Abstract

Bariatric procedures are increasingly performed but their impact on survival is unknown. We evaluated short- and longterm mortality rates of patients undergoing gastric bypass on a population level compared with a nonoperated cohort of patients with morbid obesity in a retrospective study, using the Washington State Comprehensive Hospital Abstract Reporting System database and the Vital Statistics database. The study included all patients (age 18 to 65 years) from 1987 to 2001 who underwent gastric bypass with ICD-9 diagnostic codes for obesity.
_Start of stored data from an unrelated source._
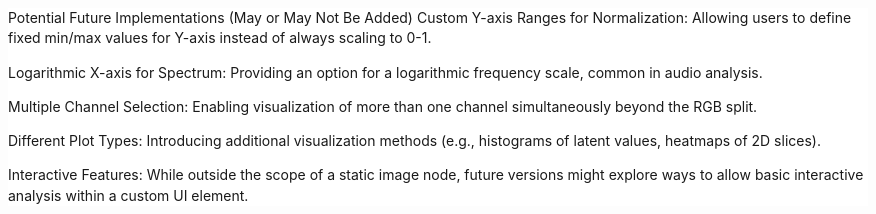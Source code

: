 Potential Future Implementations (May or May Not Be Added)
Custom Y-axis Ranges for Normalization: Allowing users to define fixed min/max values for Y-axis instead of always scaling to 0-1.

Logarithmic X-axis for Spectrum: Providing an option for a logarithmic frequency scale, common in audio analysis.

Multiple Channel Selection: Enabling visualization of more than one channel simultaneously beyond the RGB split.

Different Plot Types: Introducing additional visualization methods (e.g., histograms of latent values, heatmaps of 2D slices).

Interactive Features: While outside the scope of a static image node, future versions might explore ways to allow basic interactive analysis within a custom UI element.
The comparator group included patients of similar age with a diagnosis of obesity or morbid obesity who did not have a bariatric procedure. Survival analysis was used to determine the association of surgeon experience on 30-day mortality and of the procedure on survival while controlling for age, gender, and comorbidity index. Of the 66,109 obese patients we evaluated, 3,328 had a bariatric procedure. Incidence of the procedure increased from 0.7 to 10.6 per 100,000 from 1987 to 2001, with a 2.5-fold increase in incidence rate of the procedure in the years after 1996 (incidence rate ratio, 2.5; 95% CI, 2.4 to 2.7). Thirty-day mortality was 1.9% and was associated with surgical inexperience. Within the surgeon's first 19 procedures the odds of death within 30 days were 4.7 times higher (95% CI, 1.2 to 18.2) than at later points in a surgeon's case order. At 15 years followup, 16.3% of nonoperated patients had died as compared with 11.8% of patients who had the bariatric procedure. When survival was compared beginning 1 year after the procedure, the adjusted hazard for death was 33% lower than that of nonoperated patients (hazard ratio 0.67; 95% CI, 0.54 to 0.85). Thirty-day mortality after gastric bypass is higher than previously reported and closely linked to surgeon inexperience. A modest overall survival benefit was associated with the procedure but a marked survival advantage was noted for patients who survive to the first postoperative year.